Task statement ::
An acceptable answer contains each line of the material, unchanged.

*** Opening of Source data ***

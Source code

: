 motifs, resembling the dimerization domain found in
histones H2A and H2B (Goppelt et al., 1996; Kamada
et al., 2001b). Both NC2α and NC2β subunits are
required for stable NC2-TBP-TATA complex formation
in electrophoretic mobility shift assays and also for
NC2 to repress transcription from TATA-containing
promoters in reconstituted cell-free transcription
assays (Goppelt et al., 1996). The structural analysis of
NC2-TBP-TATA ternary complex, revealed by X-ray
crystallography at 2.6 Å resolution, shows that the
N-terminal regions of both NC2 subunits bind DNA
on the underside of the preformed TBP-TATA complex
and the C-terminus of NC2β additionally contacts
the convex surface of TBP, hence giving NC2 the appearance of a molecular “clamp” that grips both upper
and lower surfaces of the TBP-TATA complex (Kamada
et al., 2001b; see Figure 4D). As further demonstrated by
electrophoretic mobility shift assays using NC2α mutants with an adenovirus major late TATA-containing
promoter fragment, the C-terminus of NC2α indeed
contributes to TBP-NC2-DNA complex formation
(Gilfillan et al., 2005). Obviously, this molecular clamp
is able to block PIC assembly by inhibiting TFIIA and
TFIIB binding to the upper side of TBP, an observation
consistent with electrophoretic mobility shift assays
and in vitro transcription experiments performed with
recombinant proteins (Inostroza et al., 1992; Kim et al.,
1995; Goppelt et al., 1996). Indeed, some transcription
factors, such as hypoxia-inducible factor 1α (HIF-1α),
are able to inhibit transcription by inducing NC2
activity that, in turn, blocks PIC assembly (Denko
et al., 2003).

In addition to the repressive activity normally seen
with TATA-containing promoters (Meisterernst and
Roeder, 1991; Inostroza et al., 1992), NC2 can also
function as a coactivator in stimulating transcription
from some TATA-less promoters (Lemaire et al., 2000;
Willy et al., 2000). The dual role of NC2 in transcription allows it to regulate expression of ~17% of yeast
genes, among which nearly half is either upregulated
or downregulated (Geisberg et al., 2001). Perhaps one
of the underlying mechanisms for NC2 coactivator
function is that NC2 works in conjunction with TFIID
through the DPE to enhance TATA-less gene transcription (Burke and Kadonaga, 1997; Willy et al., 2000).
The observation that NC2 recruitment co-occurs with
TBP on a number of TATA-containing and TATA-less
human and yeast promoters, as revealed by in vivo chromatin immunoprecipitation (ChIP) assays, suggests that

*** Close of Source data ***

Solution to the problem ::
Source code

: motifs, resembling the dimerization domain found in
histones H2A and H2B (Goppelt et al., 1996; Kamada
et al., 2001b). Both NC2α and NC2β subunits are
required for stable NC2-TBP-TATA complex formation
in electrophoretic mobility shift assays and also for
NC2 to repress transcription from TATA-containing
promoters in reconstituted cell-free transcription
assays (Goppelt et al., 1996). The structural analysis of
NC2-TBP-TATA ternary complex, revealed by X-ray
crystallography at 2.6 Å resolution, shows that the
N-terminal regions of both NC2 subunits bind DNA
on the underside of the preformed TBP-TATA complex
and the C-terminus of NC2β additionally contacts
the convex surface of TBP, hence giving NC2 the appearance of a molecular “clamp” that grips both upper
and lower surfaces of the TBP-TATA complex (Kamada
et al., 2001b; see Figure 4D). As further demonstrated by
electrophoretic mobility shift assays using NC2α mutants with an adenovirus major late TATA-containing
promoter fragment, the C-terminus of NC2α indeed
contributes to TBP-NC2-DNA complex formation
(Gilfillan et al., 2005). Obviously, this molecular clamp
is able to block PIC assembly by inhibiting TFIIA and
TFIIB binding to the upper side of TBP, an observation
consistent with electrophoretic mobility shift assays
and in vitro transcription experiments performed with
recombinant proteins (Inostroza et al., 1992; Kim et al.,
1995; Goppelt et al., 1996). Indeed, some transcription
factors, such as hypoxia-inducible factor 1α (HIF-1α),
are able to inhibit transcription by inducing NC2
activity that, in turn, blocks PIC assembly (Denko
et al., 2003).

In addition to the repressive activity normally seen
with TATA-containing promoters (Meisterernst and
Roeder, 1991; Inostroza et al., 1992), NC2 can also
function as a coactivator in stimulating transcription
from some TATA-less promoters (Lemaire et al., 2000;
Willy et al., 2000). The dual role of NC2 in transcription allows it to regulate expression of ~17% of yeast
genes, among which nearly half is either upregulated
or downregulated (Geisberg et al., 2001). Perhaps one
of the underlying mechanisms for NC2 coactivator
function is that NC2 works in conjunction with TFIID
through the DPE to enhance TATA-less gene transcription (Burke and Kadonaga, 1997; Willy et al., 2000).
The observation that NC2 recruitment co-occurs with
TBP on a number of TATA-containing and TATA-less
human and yeast promoters, as revealed by in vivo chromatin immunoprecipitation (ChIP) assays, suggests that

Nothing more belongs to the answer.